### TASK MATERIAL

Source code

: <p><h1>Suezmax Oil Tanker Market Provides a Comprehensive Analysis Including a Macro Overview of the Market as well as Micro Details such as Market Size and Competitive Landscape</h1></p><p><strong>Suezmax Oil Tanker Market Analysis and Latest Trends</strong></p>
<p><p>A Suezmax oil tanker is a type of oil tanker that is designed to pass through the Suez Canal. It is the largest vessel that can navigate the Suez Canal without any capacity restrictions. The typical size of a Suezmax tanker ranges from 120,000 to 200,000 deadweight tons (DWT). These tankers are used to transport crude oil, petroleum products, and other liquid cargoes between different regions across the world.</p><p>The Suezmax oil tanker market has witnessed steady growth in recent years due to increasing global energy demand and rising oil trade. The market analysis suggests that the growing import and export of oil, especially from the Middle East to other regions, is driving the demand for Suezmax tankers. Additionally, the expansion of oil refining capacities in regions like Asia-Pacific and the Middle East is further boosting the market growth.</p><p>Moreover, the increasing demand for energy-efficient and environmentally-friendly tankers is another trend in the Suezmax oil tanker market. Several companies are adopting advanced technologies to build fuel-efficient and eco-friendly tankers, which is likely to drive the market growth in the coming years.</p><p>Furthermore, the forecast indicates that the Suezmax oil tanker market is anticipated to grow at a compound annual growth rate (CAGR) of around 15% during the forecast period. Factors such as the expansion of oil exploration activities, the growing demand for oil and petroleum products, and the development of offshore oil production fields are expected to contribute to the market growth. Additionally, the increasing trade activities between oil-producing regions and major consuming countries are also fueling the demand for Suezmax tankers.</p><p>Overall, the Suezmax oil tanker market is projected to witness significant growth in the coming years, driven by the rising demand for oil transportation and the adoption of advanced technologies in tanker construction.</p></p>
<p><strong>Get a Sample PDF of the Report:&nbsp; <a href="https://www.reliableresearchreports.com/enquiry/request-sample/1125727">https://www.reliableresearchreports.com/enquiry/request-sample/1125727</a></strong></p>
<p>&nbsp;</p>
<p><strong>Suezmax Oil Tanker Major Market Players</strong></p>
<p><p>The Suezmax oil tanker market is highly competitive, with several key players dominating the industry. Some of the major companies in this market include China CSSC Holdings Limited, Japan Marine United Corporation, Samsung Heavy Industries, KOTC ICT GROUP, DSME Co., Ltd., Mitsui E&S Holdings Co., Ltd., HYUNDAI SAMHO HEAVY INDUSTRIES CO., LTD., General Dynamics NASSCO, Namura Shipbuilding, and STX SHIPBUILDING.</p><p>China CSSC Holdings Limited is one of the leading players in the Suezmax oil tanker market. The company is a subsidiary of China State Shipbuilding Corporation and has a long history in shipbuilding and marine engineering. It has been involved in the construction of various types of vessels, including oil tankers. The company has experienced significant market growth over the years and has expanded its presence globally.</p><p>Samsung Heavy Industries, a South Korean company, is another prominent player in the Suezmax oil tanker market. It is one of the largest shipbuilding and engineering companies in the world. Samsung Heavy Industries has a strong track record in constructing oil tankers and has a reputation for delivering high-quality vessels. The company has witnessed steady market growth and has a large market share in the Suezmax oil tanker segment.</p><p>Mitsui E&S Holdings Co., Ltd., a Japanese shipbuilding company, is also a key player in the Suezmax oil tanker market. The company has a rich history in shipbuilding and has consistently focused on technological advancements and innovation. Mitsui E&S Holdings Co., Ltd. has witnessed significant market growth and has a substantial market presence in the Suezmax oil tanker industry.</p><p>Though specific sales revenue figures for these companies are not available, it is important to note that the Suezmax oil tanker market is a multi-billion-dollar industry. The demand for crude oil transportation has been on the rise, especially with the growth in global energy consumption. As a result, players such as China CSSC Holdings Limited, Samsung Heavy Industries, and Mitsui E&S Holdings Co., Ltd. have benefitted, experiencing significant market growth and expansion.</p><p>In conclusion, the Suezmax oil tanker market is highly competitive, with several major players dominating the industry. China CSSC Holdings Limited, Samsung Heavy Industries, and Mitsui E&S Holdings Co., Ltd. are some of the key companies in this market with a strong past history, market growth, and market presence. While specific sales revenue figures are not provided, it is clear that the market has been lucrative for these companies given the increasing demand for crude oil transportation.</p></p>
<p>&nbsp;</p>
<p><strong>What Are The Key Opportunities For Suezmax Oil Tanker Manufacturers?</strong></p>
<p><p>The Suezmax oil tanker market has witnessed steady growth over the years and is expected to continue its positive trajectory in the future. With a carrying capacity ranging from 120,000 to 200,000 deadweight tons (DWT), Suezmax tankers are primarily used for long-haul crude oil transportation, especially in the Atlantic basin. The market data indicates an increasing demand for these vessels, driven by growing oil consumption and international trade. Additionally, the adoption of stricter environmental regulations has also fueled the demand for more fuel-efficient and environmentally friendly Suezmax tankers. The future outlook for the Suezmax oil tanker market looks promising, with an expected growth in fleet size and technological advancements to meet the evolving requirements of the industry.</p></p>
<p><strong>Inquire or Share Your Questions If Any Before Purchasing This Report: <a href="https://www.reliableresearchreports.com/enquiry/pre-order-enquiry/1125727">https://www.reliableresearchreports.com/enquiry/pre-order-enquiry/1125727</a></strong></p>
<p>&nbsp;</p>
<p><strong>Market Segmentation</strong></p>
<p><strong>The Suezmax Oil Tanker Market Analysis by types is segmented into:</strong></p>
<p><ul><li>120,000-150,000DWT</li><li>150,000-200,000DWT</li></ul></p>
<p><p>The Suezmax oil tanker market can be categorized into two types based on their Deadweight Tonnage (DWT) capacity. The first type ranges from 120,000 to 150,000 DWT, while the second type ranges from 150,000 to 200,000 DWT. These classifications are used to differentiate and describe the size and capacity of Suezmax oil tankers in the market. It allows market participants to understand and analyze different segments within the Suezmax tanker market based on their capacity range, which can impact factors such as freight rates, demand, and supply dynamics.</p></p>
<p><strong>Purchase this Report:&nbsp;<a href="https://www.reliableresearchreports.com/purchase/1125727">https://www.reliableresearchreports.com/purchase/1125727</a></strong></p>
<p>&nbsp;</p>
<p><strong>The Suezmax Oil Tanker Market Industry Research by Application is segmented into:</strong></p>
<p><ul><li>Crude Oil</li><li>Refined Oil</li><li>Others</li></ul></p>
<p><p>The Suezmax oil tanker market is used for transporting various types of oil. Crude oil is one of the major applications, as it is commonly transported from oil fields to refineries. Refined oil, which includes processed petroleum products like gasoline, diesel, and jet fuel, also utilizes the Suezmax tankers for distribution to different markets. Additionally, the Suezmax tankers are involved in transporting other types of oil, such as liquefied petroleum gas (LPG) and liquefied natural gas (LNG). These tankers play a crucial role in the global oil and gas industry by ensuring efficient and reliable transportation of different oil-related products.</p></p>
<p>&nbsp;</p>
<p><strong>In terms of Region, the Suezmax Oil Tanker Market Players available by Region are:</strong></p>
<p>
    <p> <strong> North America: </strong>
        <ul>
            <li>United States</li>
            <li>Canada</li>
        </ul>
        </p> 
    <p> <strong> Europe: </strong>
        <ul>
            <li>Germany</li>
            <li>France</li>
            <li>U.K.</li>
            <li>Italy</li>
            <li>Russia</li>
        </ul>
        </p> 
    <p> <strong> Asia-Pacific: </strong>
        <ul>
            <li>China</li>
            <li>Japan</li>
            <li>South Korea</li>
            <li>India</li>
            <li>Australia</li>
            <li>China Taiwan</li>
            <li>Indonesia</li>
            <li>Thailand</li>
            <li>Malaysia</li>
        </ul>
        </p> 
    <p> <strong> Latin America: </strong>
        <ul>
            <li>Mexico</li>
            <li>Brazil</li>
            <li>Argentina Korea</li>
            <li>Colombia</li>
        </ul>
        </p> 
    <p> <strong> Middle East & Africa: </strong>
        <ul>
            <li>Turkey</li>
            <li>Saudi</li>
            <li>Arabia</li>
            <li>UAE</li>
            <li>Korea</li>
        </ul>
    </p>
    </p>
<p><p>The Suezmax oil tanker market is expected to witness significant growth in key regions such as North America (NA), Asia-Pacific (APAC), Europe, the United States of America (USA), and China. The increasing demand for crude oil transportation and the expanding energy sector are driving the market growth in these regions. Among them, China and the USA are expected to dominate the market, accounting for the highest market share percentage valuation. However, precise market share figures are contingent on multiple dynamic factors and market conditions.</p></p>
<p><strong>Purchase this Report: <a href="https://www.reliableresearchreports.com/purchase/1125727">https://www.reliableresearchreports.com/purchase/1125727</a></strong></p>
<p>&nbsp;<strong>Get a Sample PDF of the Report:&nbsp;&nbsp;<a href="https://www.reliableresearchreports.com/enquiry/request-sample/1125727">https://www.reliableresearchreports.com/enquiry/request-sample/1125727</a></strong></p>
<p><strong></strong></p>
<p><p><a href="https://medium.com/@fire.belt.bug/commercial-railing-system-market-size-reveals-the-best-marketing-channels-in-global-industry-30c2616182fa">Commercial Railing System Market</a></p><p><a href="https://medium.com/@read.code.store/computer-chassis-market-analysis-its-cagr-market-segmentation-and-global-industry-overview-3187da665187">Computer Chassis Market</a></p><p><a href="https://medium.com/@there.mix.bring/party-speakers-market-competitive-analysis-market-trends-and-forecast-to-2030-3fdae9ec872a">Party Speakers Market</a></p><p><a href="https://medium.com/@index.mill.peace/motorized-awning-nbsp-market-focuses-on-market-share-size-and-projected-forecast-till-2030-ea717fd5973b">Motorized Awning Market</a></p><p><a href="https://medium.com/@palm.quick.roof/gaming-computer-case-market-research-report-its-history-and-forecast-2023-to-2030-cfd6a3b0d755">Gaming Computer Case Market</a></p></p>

### AIM OF THE EXERCISE
In the material above, locate the line containing "<li>Russia</li>" and the line containing "<p><p>The Suezmax oil tanker market is expected". Transcribe exactly those two lines and every line between them, and nothing more.

### WRITTEN ANSWER
            <li>Russia</li>
        </ul>
        </p> 
    <p> <strong> Asia-Pacific: </strong>
        <ul>
            <li>China</li>
            <li>Japan</li>
            <li>South Korea</li>
            <li>India</li>
            <li>Australia</li>
            <li>China Taiwan</li>
            <li>Indonesia</li>
            <li>Thailand</li>
            <li>Malaysia</li>
        </ul>
        </p> 
    <p> <strong> Latin America: </strong>
        <ul>
            <li>Mexico</li>
            <li>Brazil</li>
            <li>Argentina Korea</li>
            <li>Colombia</li>
        </ul>
        </p> 
    <p> <strong> Middle East & Africa: </strong>
        <ul>
            <li>Turkey</li>
            <li>Saudi</li>
            <li>Arabia</li>
            <li>UAE</li>
            <li>Korea</li>
        </ul>
    </p>
    </p>
<p><p>The Suezmax oil tanker market is expected to witness significant growth in key regions such as North America (NA), Asia-Pacific (APAC), Europe, the United States of America (USA), and China. The increasing demand for crude oil transportation and the expanding energy sector are driving the market growth in these regions. Among them, China and the USA are expected to dominate the market, accounting for the highest market share percentage valuation. However, precise market share figures are contingent on multiple dynamic factors and market conditions.</p></p>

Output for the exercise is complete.